1. ## finding eigenvectors of a diagno matrix

I have a three by three diagnol matrix
[1,2,-4;0,2,1;0,0,3]
$\lambda=$ 1,2,3
i found the eigenvectors for 2 and 3 but i am having finding the eigenvector for when lambda equals 1.
When I try to solve $(A-\lambda I)x=0$ I can only find the vector x=0 which it cannot be.

I realize that this would be a problem with any diagonal matrix and was wondering how to go about finding the eigenvector.

2. Originally Posted by mathleticman
I have a three by three diagnol matrix
[1,2,-4;0,2,1;0,0,3]
$\lambda=$ 1,2,3
i found the eigenvectors for 2 and 3 but i am having finding the eigenvector for when lambda equals 1.
When I try to solve $(A-\lambda I)x=0$ I can only find the vector x=0 which it cannot be.

I realize that this would be a problem with any diagonal matrix and was wondering how to go about finding the eigenvector.
$\displaystyle\begin{bmatrix}0&2&-4\\0&1&1\\0&0&2\end{bmatrix}\Rightarrow\text{rref} =\begin{bmatrix}0&1&0\\0&0&1\\0&0&0\end{bmatrix}$

$\displaystyle\left\{\begin{bmatrix}1\\0\\0\end{bma trix}\right\}$

3. That is NOT a "diagonal" matrix- it is an "upper triangular" matrix!

Personally, I have always prefered to find eigenvectors directly from the definition.
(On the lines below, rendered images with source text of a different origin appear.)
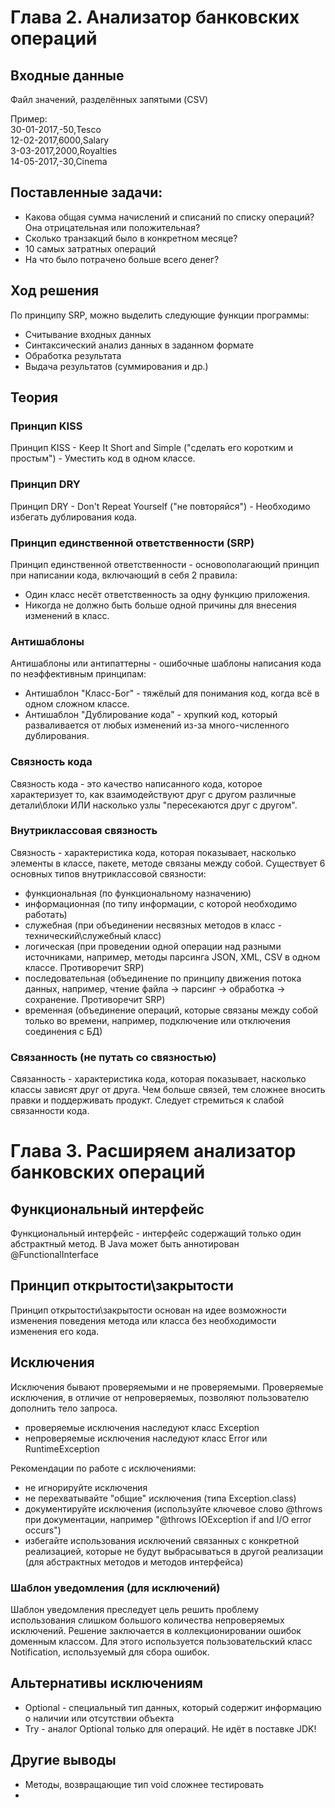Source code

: # Глава 2. Анализатор банковских операций

## Входные данные
Файл значений, разделённых запятыми (CSV)

Пример:  
30-01-2017,-50,Tesco  
12-02-2017,6000,Salary  
3-03-2017,2000,Royalties  
14-05-2017,-30,Cinema

## Поставленные задачи:
* Какова общая сумма начислений и списаний по списку операций? Она отрицательная или положительная?
* Сколько транзакций было в конкретном месяце?
* 10 самых затратных операций
* На что было потрачено больше всего денег?

## Ход решения
По принципу SRP, можно выделить следующие функции программы:
* Считывание входных данных
* Синтаксический анализ данных в заданном формате
* Обработка результата
* Выдача результатов (суммирования и др.)

## Теория
### Принцип KISS
Принцип KISS - Keep It Short and Simple ("сделать его коротким и простым") - Уместить код в одном классе.

### Принцип DRY
Принцип DRY - Don't Repeat Yourself ("не повторяйся") - Необходимо избегать дублирования кода.

### Принцип единственной ответственности (SRP)
Принцип единственной ответственности - основополагающий принцип при написании кода, включающий в себя 2 правила:
* Один класс несёт ответственность за одну функцию приложения.
* Никогда не должно быть больше одной причины для внесения изменений в класс.

### Антишаблоны
Антишаблоны или антипаттерны - ошибочные шаблоны написания кода по неэффективным принципам:
* Антишаблон "Класс-Бог" - тяжёлый для понимания код, когда всё в одном сложном классе.
* Антишаблон "Дублирование кода" - хрупкий код, который разваливается от любых изменений из-за много-численного дублирования.

### Связность кода
Связность кода - это качество написанного кода, которое характеризует то, как взаимодействуют друг с другом различные детали\блоки ИЛИ насколько узлы "пересекаются друг с другом".

### Внутриклассовая связность
Связность - характеристика кода, которая показывает, насколько элементы в классе, пакете, методе связаны между собой.
Существует 6 основных типов внутриклассовой связности:
* функциональная (по функциональному назначению)
* информационная (по типу информации, с которой необходимо работать)
* служебная (при объединении несвязных методов в класс - технический\служебный класс)
* логическая (при проведении одной операции над разными источниками, например, методы парсинга JSON, XML, CSV в одном классе. Противоречит SRP)
* последовательная (объединение по принципу движения потока данных, например, чтение файла -> парсинг -> обработка -> сохранение. Противоречит SRP)
* временная (объединение операций, которые связаны между собой только во времени, например, подключение или отключения соединения с БД)

### Связанность (не путать со связностью)
Связанность - характеристика кода, которая показывает, насколько классы зависят друг от друга. Чем больше связей, тем сложнее вносить правки и поддерживать продукт.
Следует стремиться к слабой связанности кода.

# Глава 3. Расширяем анализатор банковских операций

## Функциональный интерфейс
Функциональный интерфейс - интерфейс содержащий только один абстрактный метод. В Java может быть аннотирован @FunctionalInterface

## Принцип открытости\закрытости
Принцип открытости\закрытости основан на идее возможности изменения поведения метода или класса без необходимости изменения его кода.

## Исключения
Исключения бывают проверяемыми и не проверяемыми. Проверяемые исключения, в отличие от непроверяемых, позволяют пользователю дополнить тело запроса.
* проверяемые исключения наследуют класс Exception
* непроверяемые исключения наследуют класс Error или RuntimeException

Рекомендации по работе с исключениями: 
* не игнорируйте исключения
* не перехватывайте "общие" исключения (типа Exception.class)
* документируйте исключения (используйте ключевое слово @throws при документации, например "@throws IOException if and I/O error occurs")
* избегайте использования исключений связанных с конкретной реализацией, которые не будут выбрасываться в другой реализации (для абстрактных методов и методов интерфейса)

### Шаблон уведомления (для исключений)
Шаблон уведомления преследует цель решить проблему использования слишком большого количества непроверяемых исключений. Решение заключается в коллекционировании
ошибок доменным классом. Для этого используется пользовательский класс Notification, используемый для сбора ошибок.

## Альтернативы исключениям
* Optional<T> - специальный тип данных, который содержит информацию о наличии или отсутствии объекта
* Try<T> - аналог Optional<T> только для операций. Не идёт в поставке JDK!

## Другие выводы
* Методы, возвращающие тип void сложнее тестировать
* 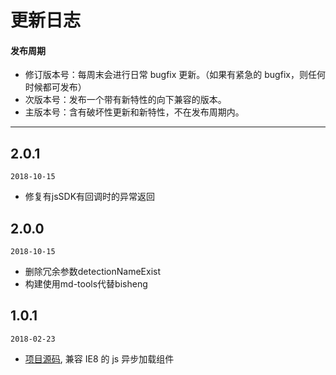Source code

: # 更新日志

#### 发布周期

* 修订版本号：每周末会进行日常 bugfix 更新。（如果有紧急的 bugfix，则任何时候都可发布）
* 次版本号：发布一个带有新特性的向下兼容的版本。
* 主版本号：含有破坏性更新和新特性，不在发布周期内。

---

## 2.0.1

`2018-10-15`

* 修复有jsSDK有回调时的异常返回

## 2.0.0

`2018-10-15`

* 删除冗余参数detectionNameExist
* 构建使用md-tools代替bisheng

## 1.0.1

`2018-02-23`

* [项目源码](https://github.com/gem-mine/js-async-loader), 兼容 IE8 的 js 异步加载组件
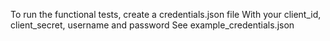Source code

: To run the functional tests, create a credentials.json file
With your client_id, client_secret, username and password
See example_credentials.json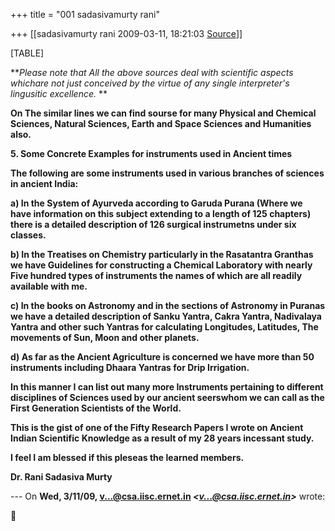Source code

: +++
title = "001 sadasivamurty rani"

+++
[[sadasivamurty rani	2009-03-11, 18:21:03 [Source](https://groups.google.com/g/bvparishat/c/IHxs35HY-Gs)]]



[TABLE]

***Please note that All the above sources deal with scientific aspects whichare not just conceived by the virtue of any single interpreter's lingusitic excellence.* **

**On The similar lines we can find sourse for many Physical and Chemical Sciences, Natural Sciences, Earth and Space Sciences and Humanities also.**

**5. Some Concrete Examples for instruments used in Ancient times**

**The following are some instruments used in various branches of sciences in ancient India:**

**a) In the System of Ayurveda according to Garuda Purana (Where we have information on this subject extending to a length of 125 chapters) there is a detailed description of 126 surgical instrumetns under six classes.**

**b) In the Treatises on Chemistry particularly in the Rasatantra Granthas we have Guidelines for constructing a Chemical Laboratory with nearly Five hundred types of instruments the names of which are all readily available with me.**

**c) In the books on Astronomy and in the sections of Astronomy in Puranas we have a detailed description of Sanku Yantra, Cakra Yantra, Nadivalaya Yantra and other such Yantras for calculating Longitudes, Latitudes, The movements of Sun, Moon and other planets.**

**d) As far as the Ancient Agriculture is concerned we have more than 50 instruments including Dhaara Yantras for Drip Irrigation.**

**In this manner I can list out many more Instruments pertaining to different disciplines of Sciences used by our ancient seerswhom we can call as the First Generation Scientists of the World.**

**This is the gist of one of the Fifty Research Papers I wrote on Ancient Indian Scientific Knowledge as a result of my 28 years incessant study.**

**I feel I am blessed if this pleseas the learned members.**

**Dr. Rani Sadasiva Murty**

  
  
--- On **Wed, 3/11/09, [v...@csa.iisc.ernet.in]() *\<[v...@csa.iisc.ernet.in]()\>*** wrote:



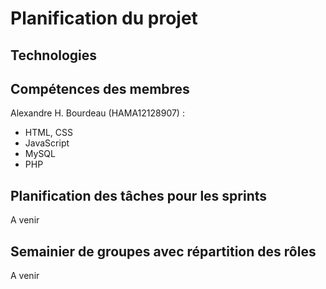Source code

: # Planification du projet

## Technologies


## Compétences des membres

Alexandre H. Bourdeau (HAMA12128907) :

- HTML, CSS
- JavaScript
- MySQL
- PHP

## Planification des tâches pour les sprints

A venir

## Semainier de groupes avec répartition des rôles

A venir
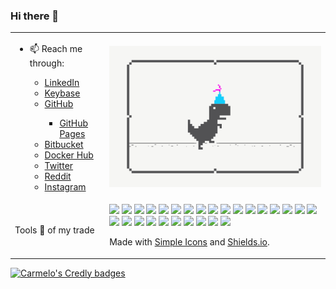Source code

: ### Hi there 👋

<!--
**carmelo0x99/carmelo0x99** is a ✨ _special_ ✨ repository because its `README.md` (this file) appears on your GitHub profile.

Here are some ideas to get you started:

- 🔭 I’m currently working on ...
- 🌱 I’m currently learning ...
- 👯 I’m looking to collaborate on ...
- 🤔 I’m looking for help with ...
- 💬 Ask me about ...
- 📫 How to reach me: ...
- 😄 Pronouns: ...
- ⚡ Fun fact: ...

- 📫 Reach me through:
  - [LinkedIn](https://www.linkedin.com/in/carmelo/)
  - [Keybase](https://keybase.io/carmelo)
  - [GitHub](https://github.com/carmelo0x99)
    - [GitHub Pages](https://carmelo0x99.github.io/)
  - [Bitbucket](https://bitbucket.org/carmelo0x99/)
  - [Docker Hub](https://hub.docker.com/u/carmelo0x99)
  - [Twitter](https://twitter.com/carmelo0x99)
  - [Reddit](https://www.reddit.com/user/carmelo0x99)
  - [Instagram](https://www.instagram.com/carmelo0x99/)
-->

<table border="0">
  <tr>
    <td width="30%">
     <ul>
      <li>📫 Reach me through:</li>
       <ul>
        <li><a href="https://www.linkedin.com/in/carmelo/">LinkedIn</a></li>
        <li><a href="https://keybase.io/carmelo">Keybase</a></li>
        <li><a href="https://github.com/carmelo0x99">GitHub</a></li>
         <ul><li><a href="https://carmelo0x99.github.io/">GitHub Pages</a></li></ul>
        <li><a href="https://bitbucket.org/carmelo0x99/">Bitbucket</a></li>
        <li><a href="https://hub.docker.com/u/carmelo0x99">Docker Hub</a></li>
        <li><a href="https://twitter.com/carmelo0x99">Twitter</a></li>
        <li><a href="https://www.reddit.com/user/carmelo0x99">Reddit</a></li>
        <li><a href="https://www.instagram.com/carmelo0x99/">Instagram</a></li>
       </ul>
     </ul>
    </td>
    <td><img src="Social_dino_with_hat.gif"></td>
  </tr>
  <tr>
    <td width="30%">Tools 🔧 of my trade</td>
    <td>
       <img src="https://img.shields.io/badge/-Linux-FCC624.svg?style=flat&logo=linux&logoColor=white">
       <img src="https://img.shields.io/badge/-Unix-A42E2B.svg?style=flat&logo=gnu&logoColor=white">
       <img src="https://img.shields.io/badge/-AWS-232F3E.svg?style=flat&logo=amazonaws&logoColor=white">
       <img src="https://img.shields.io/badge/-Solaris-F80000.svg?style=flat&logo=oracle&logoColor=white">
       <img src="https://img.shields.io/badge/-Red Hat-EE0000.svg?style=flat&logo=redhat&logoColor=white">
       <img src="https://img.shields.io/badge/-KVM-EE0000.svg?style=flat&logo=redhatopenshift&logoColor=white">
       <img src="https://img.shields.io/badge/-Docker-2496ED.svg?style=flat&logo=docker&logoColor=white">
       <img src="https://img.shields.io/badge/-K3s-0075A8.svg?style=flat&logo=rancher&logoColor=white">
       <img src="https://img.shields.io/badge/-Kubernetes-326CE5.svg?style=flat&logo=kubernetes&logoColor=white">
       <img src="https://img.shields.io/badge/-VMware-607078.svg?style=flat&logo=vmware&logoColor=white">
       <img src="https://img.shields.io/badge/-Cisco-1BA0D7.svg?style=flat&logo=cisco&logoColor=white">
       <img src="https://img.shields.io/badge/-Terraform-623CE4.svg?style=flat&logo=terraform&logoColor=white">
       <img src="https://img.shields.io/badge/-Ansible-EE0000.svg?style=flat&logo=ansible&logoColor=white">
       <img src="https://img.shields.io/badge/-Python-3776AB.svg?style=flat&logo=python&logoColor=white">
       <img src="https://img.shields.io/badge/-Go-00ADD8.svg?style=flat&logo=go&logoColor=white">
       <img src="https://img.shields.io/badge/-Haskell-5D4F85.svg?style=flat&logo=haskell&logoColor=white">
       <img src="https://img.shields.io/badge/-MongoDB-47A248.svg?style=flat&logo=mongodb&logoColor=white">
       <img src="https://img.shields.io/badge/-Redis-DC382D.svg?style=flat&logo=redis&logoColor=white">
       <img src="https://img.shields.io/badge/-MySQL-4479A1.svg?style=flat&logo=mysql&logoColor=white">
       <img src="https://img.shields.io/badge/-HTML5-E34F26.svg?style=flat&logo=html5&logoColor=white">
       <img src="https://img.shields.io/badge/-Git-F05032.svg?style=flat&logo=git&logoColor=white">
       <img src="https://img.shields.io/badge/-Gitea-609926.svg?style=flat&logo=gitea&logoColor=white">
       <img src="https://img.shields.io/badge/-Gogs-yellow.svg?style=flat&logo=gogs&logoColor=white">
       <img src="https://img.shields.io/badge/-Drone-212121.svg?style=flat&logo=drone&logoColor=white">
       <img src="https://img.shields.io/badge/-RaspberryPi-C51A4A.svg?style=flat&logo=raspberrypi&logoColor=white">
       <img src="https://img.shields.io/badge/-Arduino-00979D.svg?style=flat&logo=arduino&logoColor=white">
       <img src="https://img.shields.io/badge/-Nvidia-76B900.svg?style=flat&logo=nvidia&logoColor=white">
       </br>
       <p>Made with <a href="https://simpleicons.org/">Simple Icons</a> and <a href="https://shields.io">Shields.io</a>.</p>
    </td>
  </tr>
<!--  <tr>
    <td colspan="2">
      <img src="https://github-readme-stats.vercel.app/api?username=carmelo0x99&show_icons=true&theme=radical">
    </td>
  </tr>//-->
</table>

[![Carmelo's Credly badges](https://github-readme-stats.vercel.app/api?username=carmelo0x99&show_icons=true&theme=vue)](https://github.com/anuraghazra/github-readme-stats)

<!--START_SECTION:badges-->
<!--END_SECTION:badges-->

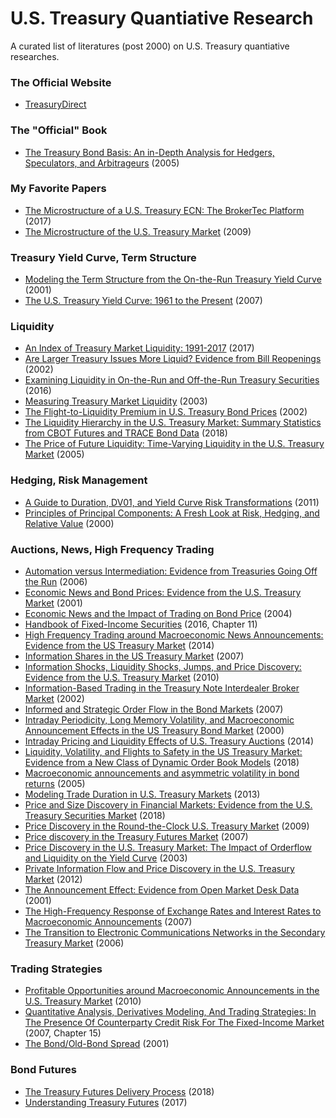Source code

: # U.S. Treasury Quantiative Research

A curated list of literatures (post 2000) on U.S. Treasury quantiative researches.


### The Official Website
* [TreasuryDirect](https://www.treasurydirect.gov/)


### The "Official" Book
* [The Treasury Bond Basis: An in-Depth Analysis for Hedgers, Speculators, and Arbitrageurs](https://www.amazon.com/Treasury-Bond-Basis-Depth-Arbitrageurs/dp/0071456104/ref=sr_1_1?dchild=1&keywords=treasury+bond+basis&qid=1586724485&sr=8-1) (2005)


### My Favorite Papers
* [The Microstructure of a U.S. Treasury ECN: The BrokerTec Platform](https://www.newyorkfed.org/medialibrary/media/research/staff_reports/sr381.pdf) (2017)
* [The Microstructure of the U.S. Treasury Market](https://papers.ssrn.com/sol3/papers.cfm?abstract_id=1070226) (2009)


### Treasury Yield Curve, Term Structure
* [Modeling the Term Structure from the On-the-Run Treasury Yield Curve](https://papers.ssrn.com/sol3/papers.cfm?abstract_id=291340) (2001)
* [The U.S. Treasury Yield Curve: 1961 to the Present](https://www.federalreserve.gov/pubs/feds/2006/200628/200628pap.pdf) (2007)


### Liquidity
* [An Index of Treasury Market Liquidity: 1991-2017](https://www.newyorkfed.org/medialibrary/media/research/staff_reports/sr827.pdf) (2017)
* [Are Larger Treasury Issues More Liquid? Evidence from Bill Reopenings](https://www.jstor.org/stable/3270705?seq=1) (2002)
* [Examining Liquidity in On-the-Run and Off-the-Run Treasury Securities](https://www.treasury.gov/connect/blog/Pages/Examining-Liquidity-in-On-the-Run-and-Off-the-Run-Treasury-Securities.aspx) (2016)
* [Measuring Treasury Market Liquidity](https://www.newyorkfed.org/medialibrary/media/research/epr/03v09n3/0309flempdf.pdf) (2003)
* [The Flight-to-Liquidity Premium in U.S. Treasury Bond Prices](https://www.nber.org/papers/w9312.pdf) (2002)
* [The Liquidity Hierarchy in the U.S. Treasury Market: Summary Statistics from CBOT Futures and TRACE Bond Data](https://www.cftc.gov/sites/default/files/2018-11/Liquidity%20Hierarchy%20in%20Tsy%20Mkt%20v4_ada.pdf) (2018)
* [The Price of Future Liquidity: Time-Varying Liquidity in the U.S. Treasury Market](https://academic.oup.com/rof/article-abstract/9/1/1/1574108?redirectedFrom=fulltext) (2005)


### Hedging, Risk Management
* [A Guide to Duration, DV01, and Yield Curve Risk Transformations](http://www.closemountain.com/papers/risktransform1.pdf) (2011)
* [Principles of Principal Components: A Fresh Look at Risk, Hedging, and Relative Value](http://quantlabs.net/academy/download/free_quant_instituitional_books_/[Salomon%20Smith%20Barney]%20Principles%20of%20Principal%20Components%20-%20A%20Fresh%20Look%20at%20Risk,%20Hedging%20and%20Relative%20Value.pdf) (2000)


### Auctions, News, High Frequency Trading
* [Automation versus Intermediation: Evidence from Treasuries Going Off the Run](https://faculty.haas.berkeley.edu/hender/on-off.pdf) (2006)
* [Economic News and Bond Prices: Evidence from the U.S. Treasury Market](https://www.jstor.org/stable/2676223?seq=1) (2001)
* [Economic News and the Impact of Trading on Bond Price](https://www.jstor.org/stable/3694734?seq=1) (2004)
* [Handbook of Fixed-Income Securities](https://www.amazon.com/Fixed-Income-Securities-Handbooks-Engineering-Econometrics-ebook/dp/B01DEWCS3W/ref=sr_1_1?dchild=1&keywords=handbook+of+fixed+income+pietro&qid=1586713734&s=books&sr=1-1) (2016, Chapter 11)
* [High Frequency Trading around Macroeconomic News Announcements: Evidence from the US Treasury Market](https://www.bankofcanada.ca/wp-content/uploads/2014/12/wp2014-56.pdf) (2014)
* [Information Shares in the US Treasury Market](https://pdfs.semanticscholar.org/4ce0/c5cd11f48361fc529c6a5c0758643eacb348.pdf) (2007)
* [Information Shocks, Liquidity Shocks, Jumps, and Price Discovery: Evidence from the U.S. Treasury Market](https://www.cambridge.org/core/journals/journal-of-financial-and-quantitative-analysis/article/information-shocks-liquidity-shocks-jumps-and-price-discovery-evidence-from-the-us-treasury-market/59C0B3C06EBBA04BB16F737A0A2DB122) (2010)
* [Information-Based Trading in the Treasury Note Interdealer Broker Market](https://www.sciencedirect.com/science/article/abs/pii/S1042957302903384) (2002)
* [Informed and Strategic Order Flow in the Bond Markets](https://academic.oup.com/rfs/article-abstract/20/6/1975/1575509?redirectedFrom=fulltext) (2007)
* [Intraday Periodicity, Long Memory Volatility, and Macroeconomic Announcement Effects in the US Treasury Bond Market](https://www.sciencedirect.com/science/article/abs/pii/S0927539800000025) (2000)
* [Intraday Pricing and Liquidity Effects of U.S. Treasury Auctions](http://apps.olin.wustl.edu/Conf/CFAR-FTG/Files/pdf/2017/110.pdf) (2014)
* [Liquidity, Volatility, and Flights to Safety in the US Treasury Market: Evidence from a New Class of Dynamic Order Book Models](https://www.econstor.eu/bitstream/10419/93594/1/733627927.pdf) (2018)
* [Macroeconomic announcements and asymmetric volatility in bond returns](https://www.sciencedirect.com/science/article/abs/pii/S0378426606000112) (2005)
* [Modeling Trade Duration in U.S. Treasury Markets](https://www.tandfonline.com/doi/abs/10.1080/14697688.2012.745011) (2013)
* [Price and Size Discovery in Financial Markets: Evidence from the U.S. Treasury Securities Market](https://www.newyorkfed.org/medialibrary/media/research/staff_reports/sr624.pdf) (2018)
* [Price Discovery in the Round-the-Clock U.S. Treasury Market](https://www.sciencedirect.com/science/article/abs/pii/S1042957309000035) (2009)
* [Price discovery in the Treasury Futures Market](https://faculty.fuqua.duke.edu/~mbrandt/papers/published/cti.pdf) (2007)
* [Price Discovery in the U.S. Treasury Market: The Impact of Orderflow and Liquidity on the Yield Curve](https://www.nber.org/papers/w9529.pdf) (2003)
* [Private Information Flow and Price Discovery in the U.S. Treasury Market](https://papers.ssrn.com/sol3/papers.cfm?abstract_id=2139702) (2012)
* [The Announcement Effect: Evidence from Open Market Desk Data](https://core.ac.uk/download/pdf/6792938.pdf) (2001)
* [The High-Frequency Response of Exchange Rates and Interest Rates to Macroeconomic Announcements](https://www.sciencedirect.com/science/article/abs/pii/S0304393206001565) (2007)
* [The Transition to Electronic Communications Networks in the Secondary Treasury Market](https://files.stlouisfed.org/files/htdocs/publications/review/06/11/Mizrach.pdf) (2006)


### Trading Strategies
* [Profitable Opportunities around Macroeconomic Announcements in the U.S. Treasury Market](http://dr.library.brocku.ca/bitstream/handle/10464/3364/Brock_Luo_Haiming_2011.pdf?sequence=1) (2010)
* [Quantitative Analysis, Derivatives Modeling, And Trading Strategies: In The Presence Of Counterparty Credit Risk For The Fixed-Income Market](https://www.amazon.com/Quantitative-Analysis-Derivatives-Modeling-Strategies/dp/9813203226/ref=sr_1_1?dchild=1&keywords=quantiative+analysis+derivative+modeling+and+trading&qid=1586714088&s=books&sr=1-1-spell) (2007, Chapter 15)
* [The Bond/Old-Bond Spread](https://www.sciencedirect.com/science/article/abs/pii/S0304405X02002076) (2001)


### Bond Futures
* [The Treasury Futures Delivery Process](https://www.cmegroup.com/trading/interest-rates/files/us-treasury-futures-delivery-process.pdf) (2018)
* [Understanding Treasury Futures](https://www.cmegroup.com/education/files/understanding-treasury-futures.pdf) (2017)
An eigenvector of linear operator A, corresponding to eigenvalue $\lambda$ must satisfy $Av= \lambda v$

So any eigenvector of this matrix corresponding to eigenvalue 2 must satisfy
$\begin{bmatrix}1 & 2 & -4 \\ 0 & 2 & 1 \\ 0 & 0 & 3\end{bmatrix}\begin{bmatrix}x \\ y \\ z\end{bmatrix}= \begin{bmatrix} x + 2y- 4z \\ 2y+ z \\ 3z\end{bmatrix}= \begin{bmatrix}2x \\ 3y \\ 2z\end{bmatrix}$
which is the same as the three equations x+ 2y- 4z= 2x, 2y+ z= 2y, and 3z= 2z. (Since the matrix is upper triangular, those three equations are "partially uncoupled")- the last involves only z and it is easy to see that z= 0. then the second equation says 2y= 2y which is true for all y. The third is the same as x+ 2y- 4(0)= 2x or 2y= x. That is, such an eigenvector can be written <2y, y, 0>= y<2, 1, 0> so any multiple of <2, 1, 0> is an eigenvector corresponding to eigenvalue 2.